Has Missouri Western turned the corner?

In higher education, enrollment isn’t anyone’s favorite conversation topic.
The last few enrollment reports have been painful affairs for Missouri Western State University, including the most recent one from the Missouri Coordinating Board for Higher Education. It showed a 25% drop in total headcount enrollment and a 30% decline in full-time equivalent (FTE) enrollment since 2020. MoWest’s headcount enrollment, including part-time and full-time students, now stands at 3,674. The FTE number, often used for budgeting and resource allocation, is 2,484.
You can always deflect and say everyone is in the same boat. All universities are competing for a smaller pool of college-age students. Even Northwest Missouri State University, which saw a significant enrollment increase over the last five years, dropped 4.4% in 2025 (a loss of 406 total students compared to 52 at MoWest).
But enrollment is the ultimate measure of how the public values a certain institution. Until you’re willing to pay $300 a credit hour, how much do you really like a particular school? Money talks.
If you listen closely, we could suggest that this year’s enrollment report said something encouraging. It shows that MoWest’s enrollment has stabilized on a year-over-year basis, with a 1.4% drop in headcount enrollment and a 2.2% decline in FTE enrollment from 2024-2025. This raises the question: Has MoWest turned the corner on enrollment?
Universities long ago exhausted the easy button for attracting students – lazy rivers, elaborate food courts and e-sports. Now comes the hard part: providing value for cash-strapped families, managing budgets in an era of dwindling state aid and aligning degree programs with current and future employer needs.
MoWest went through a period of drastic budget cuts and the elimination of dozens of majors, minors and concentrations. Looking at enrollment over the last five years, you can see the cause and effect. You also see that MoWest got a head start on what other universities experience when people don’t want to buy what you have to sell.

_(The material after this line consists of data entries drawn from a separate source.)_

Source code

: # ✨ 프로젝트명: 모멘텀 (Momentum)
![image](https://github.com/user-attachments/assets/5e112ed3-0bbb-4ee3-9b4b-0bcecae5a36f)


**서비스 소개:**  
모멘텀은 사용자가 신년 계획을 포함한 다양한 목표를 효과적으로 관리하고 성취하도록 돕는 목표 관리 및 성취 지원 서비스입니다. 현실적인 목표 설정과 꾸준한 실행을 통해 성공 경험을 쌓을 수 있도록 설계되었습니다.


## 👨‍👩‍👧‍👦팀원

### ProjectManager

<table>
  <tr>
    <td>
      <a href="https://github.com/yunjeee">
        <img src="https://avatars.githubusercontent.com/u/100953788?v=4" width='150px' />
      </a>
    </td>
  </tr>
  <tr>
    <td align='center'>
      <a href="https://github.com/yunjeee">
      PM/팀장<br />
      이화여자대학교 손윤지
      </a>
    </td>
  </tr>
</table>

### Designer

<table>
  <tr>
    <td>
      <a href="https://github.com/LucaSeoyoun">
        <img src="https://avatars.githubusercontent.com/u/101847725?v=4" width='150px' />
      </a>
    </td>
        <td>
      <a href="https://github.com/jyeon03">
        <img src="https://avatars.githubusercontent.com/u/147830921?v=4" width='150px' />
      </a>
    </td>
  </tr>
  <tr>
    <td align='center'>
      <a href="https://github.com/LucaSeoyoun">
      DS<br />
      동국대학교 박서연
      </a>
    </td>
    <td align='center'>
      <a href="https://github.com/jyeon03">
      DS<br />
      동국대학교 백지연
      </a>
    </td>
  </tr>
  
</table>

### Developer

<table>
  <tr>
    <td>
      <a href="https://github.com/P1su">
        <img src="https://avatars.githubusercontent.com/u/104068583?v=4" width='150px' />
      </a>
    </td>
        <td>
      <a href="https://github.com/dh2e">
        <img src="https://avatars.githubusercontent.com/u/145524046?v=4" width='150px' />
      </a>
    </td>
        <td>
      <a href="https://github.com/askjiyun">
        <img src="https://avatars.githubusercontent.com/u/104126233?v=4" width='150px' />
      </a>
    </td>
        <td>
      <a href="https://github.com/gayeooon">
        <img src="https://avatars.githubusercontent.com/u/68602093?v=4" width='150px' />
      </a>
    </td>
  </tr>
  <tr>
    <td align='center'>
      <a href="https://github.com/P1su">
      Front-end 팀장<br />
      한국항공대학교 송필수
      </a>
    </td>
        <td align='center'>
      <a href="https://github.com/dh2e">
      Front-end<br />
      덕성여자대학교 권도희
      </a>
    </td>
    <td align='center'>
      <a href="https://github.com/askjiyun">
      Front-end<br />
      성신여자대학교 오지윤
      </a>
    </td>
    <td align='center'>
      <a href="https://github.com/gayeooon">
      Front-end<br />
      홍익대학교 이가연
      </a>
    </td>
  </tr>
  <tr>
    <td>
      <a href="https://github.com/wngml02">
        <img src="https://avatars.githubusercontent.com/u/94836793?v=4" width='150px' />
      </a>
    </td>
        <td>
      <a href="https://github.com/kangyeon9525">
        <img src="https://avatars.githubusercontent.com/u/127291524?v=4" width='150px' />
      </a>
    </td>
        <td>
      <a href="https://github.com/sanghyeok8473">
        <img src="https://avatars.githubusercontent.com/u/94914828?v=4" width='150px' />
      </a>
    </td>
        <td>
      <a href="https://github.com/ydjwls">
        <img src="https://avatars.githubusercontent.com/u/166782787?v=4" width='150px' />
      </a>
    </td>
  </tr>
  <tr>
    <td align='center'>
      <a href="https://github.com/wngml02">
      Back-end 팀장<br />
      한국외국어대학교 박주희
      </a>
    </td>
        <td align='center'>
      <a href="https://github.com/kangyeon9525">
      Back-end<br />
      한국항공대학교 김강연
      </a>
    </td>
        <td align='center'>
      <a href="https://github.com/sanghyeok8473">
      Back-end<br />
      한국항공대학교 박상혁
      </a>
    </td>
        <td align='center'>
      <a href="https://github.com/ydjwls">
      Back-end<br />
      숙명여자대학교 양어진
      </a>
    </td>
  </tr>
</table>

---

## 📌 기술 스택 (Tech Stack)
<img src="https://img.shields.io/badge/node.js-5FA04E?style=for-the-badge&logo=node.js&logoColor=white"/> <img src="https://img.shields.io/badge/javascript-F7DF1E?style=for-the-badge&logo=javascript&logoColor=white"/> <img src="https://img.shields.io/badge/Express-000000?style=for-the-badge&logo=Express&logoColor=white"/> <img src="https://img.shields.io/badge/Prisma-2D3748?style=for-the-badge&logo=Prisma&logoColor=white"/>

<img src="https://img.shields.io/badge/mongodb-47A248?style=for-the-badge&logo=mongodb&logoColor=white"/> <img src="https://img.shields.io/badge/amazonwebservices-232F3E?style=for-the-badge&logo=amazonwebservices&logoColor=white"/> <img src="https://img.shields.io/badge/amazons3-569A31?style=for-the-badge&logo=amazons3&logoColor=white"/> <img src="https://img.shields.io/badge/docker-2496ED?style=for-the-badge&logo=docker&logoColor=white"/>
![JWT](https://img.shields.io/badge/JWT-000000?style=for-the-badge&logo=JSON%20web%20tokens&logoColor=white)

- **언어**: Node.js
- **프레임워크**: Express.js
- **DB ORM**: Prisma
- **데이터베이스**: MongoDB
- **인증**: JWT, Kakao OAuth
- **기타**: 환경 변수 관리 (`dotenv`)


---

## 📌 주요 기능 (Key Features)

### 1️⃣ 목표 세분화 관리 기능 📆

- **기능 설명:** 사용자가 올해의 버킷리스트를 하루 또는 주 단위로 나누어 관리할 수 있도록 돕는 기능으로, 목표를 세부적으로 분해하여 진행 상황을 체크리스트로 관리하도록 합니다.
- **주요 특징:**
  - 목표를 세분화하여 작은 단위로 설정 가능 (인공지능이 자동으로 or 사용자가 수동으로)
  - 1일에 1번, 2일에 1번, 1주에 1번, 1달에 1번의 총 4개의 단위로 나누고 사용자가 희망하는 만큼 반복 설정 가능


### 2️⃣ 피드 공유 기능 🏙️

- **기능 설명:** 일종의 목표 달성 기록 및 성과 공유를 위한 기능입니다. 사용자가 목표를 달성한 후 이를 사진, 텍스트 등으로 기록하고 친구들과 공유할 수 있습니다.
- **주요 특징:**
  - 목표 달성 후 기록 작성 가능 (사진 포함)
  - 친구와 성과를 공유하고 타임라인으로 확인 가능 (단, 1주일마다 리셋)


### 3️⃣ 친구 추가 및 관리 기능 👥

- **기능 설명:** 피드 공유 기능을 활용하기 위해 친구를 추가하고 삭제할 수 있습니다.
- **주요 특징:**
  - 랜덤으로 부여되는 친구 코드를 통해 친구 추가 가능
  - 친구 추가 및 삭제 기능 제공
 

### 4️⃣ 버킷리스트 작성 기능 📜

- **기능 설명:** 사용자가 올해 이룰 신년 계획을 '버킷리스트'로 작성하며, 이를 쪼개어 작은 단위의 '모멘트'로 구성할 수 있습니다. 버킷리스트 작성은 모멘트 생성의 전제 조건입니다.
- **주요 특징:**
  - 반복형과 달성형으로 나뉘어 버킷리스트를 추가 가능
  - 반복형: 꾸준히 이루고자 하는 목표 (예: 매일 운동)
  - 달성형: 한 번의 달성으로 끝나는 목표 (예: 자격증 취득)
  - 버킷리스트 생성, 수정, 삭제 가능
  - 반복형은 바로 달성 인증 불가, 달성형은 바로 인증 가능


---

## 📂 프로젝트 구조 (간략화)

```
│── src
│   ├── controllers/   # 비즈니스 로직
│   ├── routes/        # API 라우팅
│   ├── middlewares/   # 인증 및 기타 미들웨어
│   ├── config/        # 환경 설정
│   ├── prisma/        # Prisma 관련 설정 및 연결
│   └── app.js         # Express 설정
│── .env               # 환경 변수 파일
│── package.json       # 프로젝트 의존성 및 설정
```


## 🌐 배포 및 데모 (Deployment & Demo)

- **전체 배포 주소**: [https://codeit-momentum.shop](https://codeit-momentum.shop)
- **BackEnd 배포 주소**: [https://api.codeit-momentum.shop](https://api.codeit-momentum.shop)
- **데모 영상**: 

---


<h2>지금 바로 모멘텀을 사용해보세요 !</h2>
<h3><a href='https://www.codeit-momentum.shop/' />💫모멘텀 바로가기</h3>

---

Institutions that eliminated programs include the University of Nebraska-Lincoln, Cornell, St. Cloud State University, Arkansas State University, West Virginia University and Emporia State University.
It’s naïve to suggest that program cuts don’t scare off prospective students. But doing things the way they’ve always been done seems like a fool’s errand. If MoWest offers degrees that lead to a good job at the end of the four-year rainbow, then it has a fighting chance.
A few months ago, U.S. News and World Report ranked MoWest as the state’s top regional public university for social mobility. This ranking confirmed the university’s potential to change the lives of disadvantaged and first-generation students.
It also serves as a reminder of why enrollment is worth talking about, even if the results won’t anchor a marketing campaign. A viable and successful MoWest benefits the entire community.